Lately I’ve been co-learning in The Five Habits of Highly Creative Teachers while dipping in and out of the Make Learning Connected MOOC.  This week in #create5 we are focusing on tribes, and it’s been fun and fascinating to identify the tribes we belong to while reflecting on who we are and experiencing how our curiosity and social nature drives us to belong to various groups that support us in our learning adventure.  Meanwhile in the CLMOOC, this make cycle is about making a “How to Be” guide, and I have been inspired by the great work that has already been posted in the google plus community.

Being a bit on the lazy side when it comes to assignments (or maybe it’s creativity), I’m always looking for ways to bring ideas together from different places (teachers may call it submitting the same assignment for both classes).  So I decided to create a “How to” about one of the tribes I belong to and how to experience “Hiking Nirvana” in La Promenade Verte surrounding the Brussels area.  I latched onto the idea for “Hiking Nirvana” from Jill Duplessis Tribe Collage Pinterest Board and decided to do my own take on it within the context of these two MOOCs.

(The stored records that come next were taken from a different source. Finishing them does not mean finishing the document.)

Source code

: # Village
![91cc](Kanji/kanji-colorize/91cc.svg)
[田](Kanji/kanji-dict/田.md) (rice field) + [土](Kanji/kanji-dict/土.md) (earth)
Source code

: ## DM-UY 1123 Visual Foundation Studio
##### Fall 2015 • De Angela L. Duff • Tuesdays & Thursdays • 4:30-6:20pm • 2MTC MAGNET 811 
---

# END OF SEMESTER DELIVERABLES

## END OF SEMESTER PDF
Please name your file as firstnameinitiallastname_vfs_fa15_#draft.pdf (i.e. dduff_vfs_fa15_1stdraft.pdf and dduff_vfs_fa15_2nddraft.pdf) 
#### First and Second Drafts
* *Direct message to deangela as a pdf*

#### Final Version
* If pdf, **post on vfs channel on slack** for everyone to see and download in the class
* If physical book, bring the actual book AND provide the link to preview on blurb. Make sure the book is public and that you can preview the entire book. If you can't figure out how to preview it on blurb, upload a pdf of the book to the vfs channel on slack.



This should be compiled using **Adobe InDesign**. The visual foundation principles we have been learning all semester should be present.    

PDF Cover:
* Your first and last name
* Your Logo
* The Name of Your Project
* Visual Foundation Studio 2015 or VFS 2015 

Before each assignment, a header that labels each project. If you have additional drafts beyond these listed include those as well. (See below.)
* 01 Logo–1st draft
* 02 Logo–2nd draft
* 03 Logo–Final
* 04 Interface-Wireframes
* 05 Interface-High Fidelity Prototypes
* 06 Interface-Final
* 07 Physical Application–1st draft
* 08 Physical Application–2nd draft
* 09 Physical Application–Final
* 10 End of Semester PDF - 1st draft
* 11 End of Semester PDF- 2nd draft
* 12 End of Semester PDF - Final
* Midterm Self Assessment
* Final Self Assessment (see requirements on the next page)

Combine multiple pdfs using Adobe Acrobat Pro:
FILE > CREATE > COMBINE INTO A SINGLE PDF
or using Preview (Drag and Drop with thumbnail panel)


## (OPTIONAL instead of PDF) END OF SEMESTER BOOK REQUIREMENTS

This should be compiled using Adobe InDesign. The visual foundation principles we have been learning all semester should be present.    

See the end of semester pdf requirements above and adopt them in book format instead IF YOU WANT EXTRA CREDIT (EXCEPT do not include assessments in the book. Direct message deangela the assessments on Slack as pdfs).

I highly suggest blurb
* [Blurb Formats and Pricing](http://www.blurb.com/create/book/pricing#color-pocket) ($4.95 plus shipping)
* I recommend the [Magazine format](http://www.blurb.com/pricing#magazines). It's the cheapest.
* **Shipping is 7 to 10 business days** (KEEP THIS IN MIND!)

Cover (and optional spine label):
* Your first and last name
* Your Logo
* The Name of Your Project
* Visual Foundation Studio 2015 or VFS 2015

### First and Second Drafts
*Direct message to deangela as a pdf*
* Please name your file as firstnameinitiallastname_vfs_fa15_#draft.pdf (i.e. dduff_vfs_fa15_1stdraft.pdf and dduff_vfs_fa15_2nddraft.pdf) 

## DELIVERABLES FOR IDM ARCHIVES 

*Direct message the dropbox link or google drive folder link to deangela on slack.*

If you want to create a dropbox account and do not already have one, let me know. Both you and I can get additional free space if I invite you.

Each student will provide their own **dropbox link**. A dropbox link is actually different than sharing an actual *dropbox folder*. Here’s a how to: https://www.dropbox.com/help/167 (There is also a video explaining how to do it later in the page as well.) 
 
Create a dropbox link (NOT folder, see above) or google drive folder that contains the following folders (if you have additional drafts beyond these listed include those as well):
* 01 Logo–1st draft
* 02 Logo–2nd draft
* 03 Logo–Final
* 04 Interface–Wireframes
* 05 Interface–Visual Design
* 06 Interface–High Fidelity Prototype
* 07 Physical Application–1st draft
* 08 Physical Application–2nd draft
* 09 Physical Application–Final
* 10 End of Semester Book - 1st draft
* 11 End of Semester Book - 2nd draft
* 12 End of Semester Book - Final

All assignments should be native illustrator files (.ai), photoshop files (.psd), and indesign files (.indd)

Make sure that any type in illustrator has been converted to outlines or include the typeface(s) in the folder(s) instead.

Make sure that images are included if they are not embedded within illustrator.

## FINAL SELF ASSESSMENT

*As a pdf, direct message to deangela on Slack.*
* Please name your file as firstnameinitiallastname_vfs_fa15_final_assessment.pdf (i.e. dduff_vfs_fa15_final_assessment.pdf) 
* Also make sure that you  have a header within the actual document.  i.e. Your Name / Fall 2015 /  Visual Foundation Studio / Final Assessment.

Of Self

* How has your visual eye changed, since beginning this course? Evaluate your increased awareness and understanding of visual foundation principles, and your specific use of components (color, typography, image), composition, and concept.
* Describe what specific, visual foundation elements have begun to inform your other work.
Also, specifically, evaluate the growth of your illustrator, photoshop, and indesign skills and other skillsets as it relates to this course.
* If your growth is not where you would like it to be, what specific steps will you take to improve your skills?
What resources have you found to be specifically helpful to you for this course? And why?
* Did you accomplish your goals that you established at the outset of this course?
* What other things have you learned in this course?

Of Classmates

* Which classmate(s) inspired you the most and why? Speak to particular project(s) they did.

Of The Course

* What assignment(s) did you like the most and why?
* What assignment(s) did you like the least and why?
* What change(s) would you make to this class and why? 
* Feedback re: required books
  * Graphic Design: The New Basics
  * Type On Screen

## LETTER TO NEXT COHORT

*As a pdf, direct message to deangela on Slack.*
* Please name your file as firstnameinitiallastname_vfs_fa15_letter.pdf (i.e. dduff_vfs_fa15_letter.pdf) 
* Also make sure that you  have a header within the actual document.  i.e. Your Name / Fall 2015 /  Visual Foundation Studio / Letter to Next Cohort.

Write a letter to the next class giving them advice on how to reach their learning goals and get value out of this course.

When I surrendered my teaching tribe(the one in the building) a few years back, I felt like the rug was pulled out from under me.  With no rug to stand on, I was on shaky ground for spell until I happened upon EDCMOOC which turned out to be a magic carpet of sorts carrying me into a world that offered me a way to learn and be with others that I had never experienced before.  Since then I set out (as much as a somewhat gregarious expat introvert can) to find other ways of being and other tribes to belong to both within MOOCs as well as in physical spaces.  It seems to be a teetering balancing act for me; when I swing too far one way, I need to swing back the other way and so on and so forth.  Being a part of this hiking tribe has grounded me and given me among many things the opportunity to practice the messiness of face to face communication and being with others.

The hiking group that I am a part of just finished the last walk around La Promenade Verte.   It was certainly the mélange of the people, movement and walking through the green forests that kept me engaged.  The experience of  being, learning and moving, moving, being, and learning worked to catapult me into a state of self-forgetfulness, unity, oneness.  That cycle feels like flow, and I’m wanting to keep that momentum going.  Amazing things can happen when one gets engrossed in walking, communicating and observing nature. Part of it may even be an ancestral calling to walk the lands, and I’m heeding that call in my own way.

This video/slide compilation is specific to La Promenade Verte around Brussels, but the ideas behind it regarding informing oneself, finding a tribe, and forging out with an intention to be with others and enjoy and observe nature could be applied to hiking anywhere.  I put it together as a memento of the journey (there were no badges given but we’ve got the invisible insignia).  It serves as well as a reminder to me of how to begin again and as potential practical guide for others.  I’m hoping that it resonates and gives a glimpse of the nirvana that awaits as we go and when we go afoot in Mother Nature.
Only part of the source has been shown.